Don't say, "As long as you live under my roof, your room is my room." Her room is her escape and comfort. You take that away by claiming ownership of it.
Pick your battles. If she wants blue hair and a 2 A.M. curfew, deny the curfew request; her hair will grow out. The fights worth fighting are the ones that affect her safety.
If you want her to call you from a party when her ride has been drinking, you need to tell her in advance that you won't judge her on the way home (even if she's been drinking, too).
When she's rude, it's because she wants you to take the bait. The best thing you can do is calmly walk away and let her know you're available to talk when she's ready to act like an adult.
You wouldn't interrupt your boss when she's doing something important. To your daughter, TV is important. Don't interrupt her favorite show just to chat.
—Lara Fox and Hilary Frankel, authors of Breaking the Code: Two Teens Reveal the Secrets to Better Parent-Child Communication
How to Give Great Gifts
The ultimate gift is an experience. I love sending a masseuse or a chef to someone's house, or taking them to a surf lesson or to the opera. Of course, you can't go wrong with a thoughtful note and flowers, especially from your own garden; a unique piece of jewelry; an exceptional scented candle; or, for a man, a beautiful silk tie.
—Carmen Busquets, founder of personal-shopping Web site giftlab.com
How to Keep a Knife Sharp
Run both sides of the knife's edge along the honing steel—the metal rod in your knife set—a few times, at about a 14 degree angle, before every use.
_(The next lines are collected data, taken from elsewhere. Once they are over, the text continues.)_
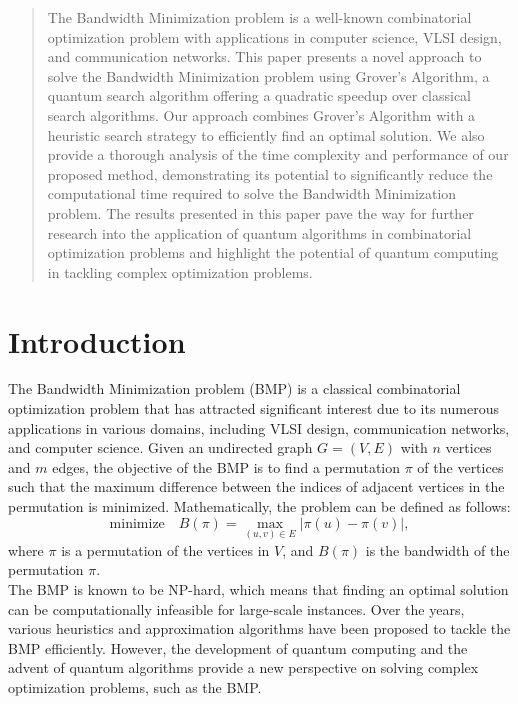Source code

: \begin{abstract}
The Bandwidth Minimization problem is a well-known combinatorial optimization problem with applications in computer science, VLSI design, and communication networks. This paper presents a novel approach to solve the Bandwidth Minimization problem using Grover's Algorithm, a quantum search algorithm offering a quadratic speedup over classical search algorithms. Our approach combines Grover's Algorithm with a heuristic search strategy to efficiently find an optimal solution. We also provide a thorough analysis of the time complexity and performance of our proposed method, demonstrating its potential to significantly reduce the computational time required to solve the Bandwidth Minimization problem. The results presented in this paper pave the way for further research into the application of quantum algorithms in combinatorial optimization problems and highlight the potential of quantum computing in tackling complex optimization problems.

\end{abstract}

\section{Introduction}

The Bandwidth Minimization problem (BMP) is a classical combinatorial optimization problem that has attracted significant interest due to its numerous applications in various domains, including VLSI design, communication networks, and computer science. Given an undirected graph $G = (V, E)$ with $n$ vertices and $m$ edges, the objective of the BMP is to find a permutation $\pi$ of the vertices such that the maximum difference between the indices of adjacent vertices in the permutation is minimized. Mathematically, the problem can be defined as follows: \\

\begin{equation}
\text{minimize} \quad B(\pi) = \max_{(u, v) \in E} |\pi(u) - \pi(v)|,
\end{equation}
where $\pi$ is a permutation of the vertices in $V$, and $B(\pi)$ is the bandwidth of the permutation $\pi$. \\

The BMP is known to be NP-hard, which means that finding an optimal solution can be computationally infeasible for large-scale instances. Over the years, various heuristics and approximation algorithms have been proposed to tackle the BMP efficiently. However, the development of quantum computing and the advent of quantum algorithms provide a new perspective on solving complex optimization problems, such as the BMP. \\

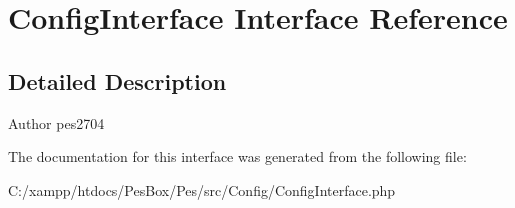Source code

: \hypertarget{interface_pes_1_1_config_1_1_config_interface}{}\section{Config\+Interface Interface Reference}
\label{interface_pes_1_1_config_1_1_config_interface}


\subsection{Detailed Description}
\begin{DoxyAuthor}{Author}
pes2704 
\end{DoxyAuthor}


The documentation for this interface was generated from the following file\+:\begin{DoxyCompactItemize}
\item 
C\+:/xampp/htdocs/\+Pes\+Box/\+Pes/src/\+Config/Config\+Interface.\+php\end{DoxyCompactItemize}
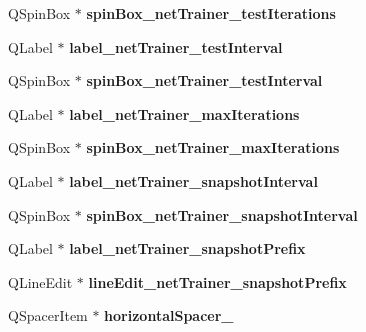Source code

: \begin{DoxyCompactItemize}
\mbox{\label{class_ui___main_window_a546a1fa84b890f39a22fa807c6e34c48}} 
Q\+Spin\+Box $\ast$ {\bfseries spin\+Box\+\_\+net\+Trainer\+\_\+test\+Iterations}
\item 
\mbox{\label{class_ui___main_window_a8765994b70147f0d0a8ffdea833f6fb3}} 
Q\+Label $\ast$ {\bfseries label\+\_\+net\+Trainer\+\_\+test\+Interval}
\item 
\mbox{\label{class_ui___main_window_a8d716856d36a32aa917bf5bf565abfce}} 
Q\+Spin\+Box $\ast$ {\bfseries spin\+Box\+\_\+net\+Trainer\+\_\+test\+Interval}
\item 
\mbox{\label{class_ui___main_window_a548b127560633b52dfcdeca231f5228f}} 
Q\+Label $\ast$ {\bfseries label\+\_\+net\+Trainer\+\_\+max\+Iterations}
\item 
\mbox{\label{class_ui___main_window_ae332eee54e6032a65cda481f00948848}} 
Q\+Spin\+Box $\ast$ {\bfseries spin\+Box\+\_\+net\+Trainer\+\_\+max\+Iterations}
\item 
\mbox{\label{class_ui___main_window_ab5a00a90b58a4743491ae2791061ea3c}} 
Q\+Label $\ast$ {\bfseries label\+\_\+net\+Trainer\+\_\+snapshot\+Interval}
\item 
\mbox{\label{class_ui___main_window_ab34b91ea3a110cdd73c9541388a01a8d}} 
Q\+Spin\+Box $\ast$ {\bfseries spin\+Box\+\_\+net\+Trainer\+\_\+snapshot\+Interval}
\item 
\mbox{\label{class_ui___main_window_af33ebc498ad43da475bdc43422989e82}} 
Q\+Label $\ast$ {\bfseries label\+\_\+net\+Trainer\+\_\+snapshot\+Prefix}
\item 
\mbox{\label{class_ui___main_window_a8c763e56fa828f4351616f009e6c279a}} 
Q\+Line\+Edit $\ast$ {\bfseries line\+Edit\+\_\+net\+Trainer\+\_\+snapshot\+Prefix}
\item 
\mbox{\label{class_ui___main_window_a4fc05b11984637298795a354792c4023}} 
Q\+Spacer\+Item $\ast$ {\bfseries horizontal\+Spacer\+\_}

\end{DoxyCompactItemize}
Have it sharpened twice a year. Don't use a hard cutting board, like those made of glass or plastic. Store knives in a block with horizontal slits (in vertical slits, the blades push against the wood). And wash by hand—dishwashers can get rough.
—Mike Garaghty, executive chef, Wüsthof knives
The One Thing to Do If You're Having Surgery
Ask for a video of your operation; research indicates that doctors perform better when they know they're being observed. The more accountability, the greater the quality of care. You should absolutely find a surgeon who's open to having a procedure filmed. I mean, what's to hide?